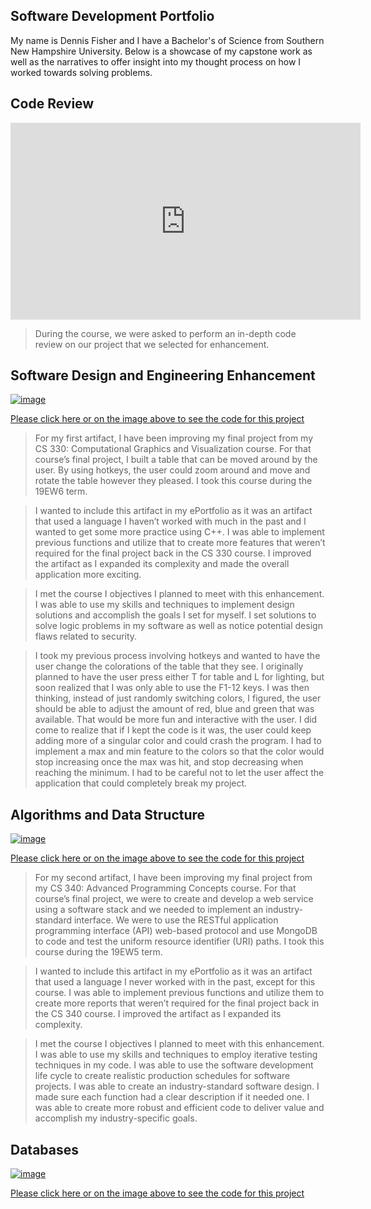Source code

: ## Software Development Portfolio

My name is Dennis Fisher and I have a Bachelor's of Science from Southern New Hampshire University. Below is a showcase of my capstone work as well as the narratives to offer insight into my thought process on how I worked towards solving problems.

## Code Review
<iframe width="560" height="315" src="https://www.youtube.com/embed/etfyGvEYu7I" frameborder="0" allow="accelerometer; autoplay; encrypted-media; gyroscope; picture-in-picture" allowfullscreen></iframe>

>During the course, we were asked to perform an in-depth code review on our project that we selected for enhancement.

## Software Design and Engineering Enhancement

[![image](https://engineering.fb.com/wp-content/uploads/2015/06/1522635669452_11.jpg)](https://github.com/dennis-fisher-snhu/dennis-fisher-snhu.github.io/tree/master/tableDennis)

[Please click here or on the image above to see the code for this project](https://github.com/dennis-fisher-snhu/dennis-fisher-snhu.github.io/tree/master/tableDennis)
>For my first artifact, I have been improving my final project from my CS 330: Computational Graphics and Visualization course. For that course’s final project, I built a table that can be moved around by the user. By using hotkeys, the user could zoom around and move and rotate the table however they pleased. I took this course during the 19EW6 term. 

>I wanted to include this artifact in my ePortfolio as it was an artifact that used a language I haven’t worked with much in the past and I wanted to get some more practice using C++. I was able to implement previous functions and utilize that to create more features that weren’t required for the final project back in the CS 330 course. I improved the artifact as I expanded its complexity and made the overall application more exciting. 

>I met the course I objectives I planned to meet with this enhancement. I was able to use my skills and techniques to implement design solutions and accomplish the goals I set for myself. I set solutions to solve logic problems in my software as well as notice potential design flaws related to security. 

>I took my previous process involving hotkeys and wanted to have the user change the colorations of the table that they see. I originally planned to have the user press either T for table and L for lighting, but soon realized that I was only able to use the F1-12 keys. I was then thinking, instead of just randomly switching colors, I figured, the user should be able to adjust the amount of red, blue and green that was available. That would be more fun and interactive with the user. I did come to realize that if I kept the code is it was, the user could keep adding more of a singular color and could crash the program. I had to implement a max and min feature to the colors so that the color would stop increasing once the max was hit, and stop decreasing when reaching the minimum. I had to be careful not to let the user affect the application that could completely break my project.

## Algorithms and Data Structure

[![image](https://blog-assets.spotinst.com/app/uploads/2017/07/17202136/MongoDB-1440x728.jpg)](https://github.com/dennis-fisher-snhu/dennis-fisher-snhu.github.io/tree/master)

[Please click here or on the image above to see the code for this project](https://github.com/dennis-fisher-snhu/dennis-fisher-snhu.github.io/tree/master)

>For my second artifact, I have been improving my final project from my CS 340: Advanced Programming Concepts course. For that course’s final project, we were to create and develop a web service using a software stack and we needed to implement an industry-standard interface. We were to use the RESTful application programming interface (API) web-based protocol and use MongoDB to code and test the uniform resource identifier (URI) paths.  I took this course during the 19EW5 term. 

>I wanted to include this artifact in my ePortfolio as it was an artifact that used a language I never worked with in the past, except for this course. I was able to implement previous functions and utilize them to create more reports that weren’t required for the final project back in the CS 340 course. I improved the artifact as I expanded its complexity.

>I met the course I objectives I planned to meet with this enhancement. I was able to use my skills and techniques to employ iterative testing techniques in my code. I was able to use the software development life cycle to create realistic production schedules for software projects. I was able to create an industry-standard software design. I made sure each function had a clear description if it needed one. I was able to create more robust and efficient code to deliver value and accomplish my industry-specific goals.


## Databases

[![image](https://miro.medium.com/max/1000/1*tuQwT4emzBkWBxg_IdrsJw.jpeg)](https://github.com/dennis-fisher-snhu/dennis-fisher-snhu.github.io/tree/master)

[Please click here or on the image above to see the code for this project](https://github.com/dennis-fisher-snhu/dennis-fisher-snhu.github.io/tree/master)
:::::
**PROBLEM DETAILS**
Write out every line above exactly as it is, leaving out the pictures.

**REPLY**
Source code

: ## Software Development Portfolio

My name is Dennis Fisher and I have a Bachelor's of Science from Southern New Hampshire University. Below is a showcase of my capstone work as well as the narratives to offer insight into my thought process on how I worked towards solving problems.

## Code Review
<iframe width="560" height="315" src="https://www.youtube.com/embed/etfyGvEYu7I" frameborder="0" allow="accelerometer; autoplay; encrypted-media; gyroscope; picture-in-picture" allowfullscreen></iframe>

>During the course, we were asked to perform an in-depth code review on our project that we selected for enhancement.

## Software Design and Engineering Enhancement

[![image](https://engineering.fb.com/wp-content/uploads/2015/06/1522635669452_11.jpg)](https://github.com/dennis-fisher-snhu/dennis-fisher-snhu.github.io/tree/master/tableDennis)

[Please click here or on the image above to see the code for this project](https://github.com/dennis-fisher-snhu/dennis-fisher-snhu.github.io/tree/master/tableDennis)
>For my first artifact, I have been improving my final project from my CS 330: Computational Graphics and Visualization course. For that course’s final project, I built a table that can be moved around by the user. By using hotkeys, the user could zoom around and move and rotate the table however they pleased. I took this course during the 19EW6 term. 

>I wanted to include this artifact in my ePortfolio as it was an artifact that used a language I haven’t worked with much in the past and I wanted to get some more practice using C++. I was able to implement previous functions and utilize that to create more features that weren’t required for the final project back in the CS 330 course. I improved the artifact as I expanded its complexity and made the overall application more exciting. 

>I met the course I objectives I planned to meet with this enhancement. I was able to use my skills and techniques to implement design solutions and accomplish the goals I set for myself. I set solutions to solve logic problems in my software as well as notice potential design flaws related to security. 

>I took my previous process involving hotkeys and wanted to have the user change the colorations of the table that they see. I originally planned to have the user press either T for table and L for lighting, but soon realized that I was only able to use the F1-12 keys. I was then thinking, instead of just randomly switching colors, I figured, the user should be able to adjust the amount of red, blue and green that was available. That would be more fun and interactive with the user. I did come to realize that if I kept the code is it was, the user could keep adding more of a singular color and could crash the program. I had to implement a max and min feature to the colors so that the color would stop increasing once the max was hit, and stop decreasing when reaching the minimum. I had to be careful not to let the user affect the application that could completely break my project.

## Algorithms and Data Structure

[![image](https://blog-assets.spotinst.com/app/uploads/2017/07/17202136/MongoDB-1440x728.jpg)](https://github.com/dennis-fisher-snhu/dennis-fisher-snhu.github.io/tree/master)

[Please click here or on the image above to see the code for this project](https://github.com/dennis-fisher-snhu/dennis-fisher-snhu.github.io/tree/master)

>For my second artifact, I have been improving my final project from my CS 340: Advanced Programming Concepts course. For that course’s final project, we were to create and develop a web service using a software stack and we needed to implement an industry-standard interface. We were to use the RESTful application programming interface (API) web-based protocol and use MongoDB to code and test the uniform resource identifier (URI) paths.  I took this course during the 19EW5 term. 

>I wanted to include this artifact in my ePortfolio as it was an artifact that used a language I never worked with in the past, except for this course. I was able to implement previous functions and utilize them to create more reports that weren’t required for the final project back in the CS 340 course. I improved the artifact as I expanded its complexity.

>I met the course I objectives I planned to meet with this enhancement. I was able to use my skills and techniques to employ iterative testing techniques in my code. I was able to use the software development life cycle to create realistic production schedules for software projects. I was able to create an industry-standard software design. I made sure each function had a clear description if it needed one. I was able to create more robust and efficient code to deliver value and accomplish my industry-specific goals.


## Databases

[![image](https://miro.medium.com/max/1000/1*tuQwT4emzBkWBxg_IdrsJw.jpeg)](https://github.com/dennis-fisher-snhu/dennis-fisher-snhu.github.io/tree/master)

[Please click here or on the image above to see the code for this project](https://github.com/dennis-fisher-snhu/dennis-fisher-snhu.github.io/tree/master)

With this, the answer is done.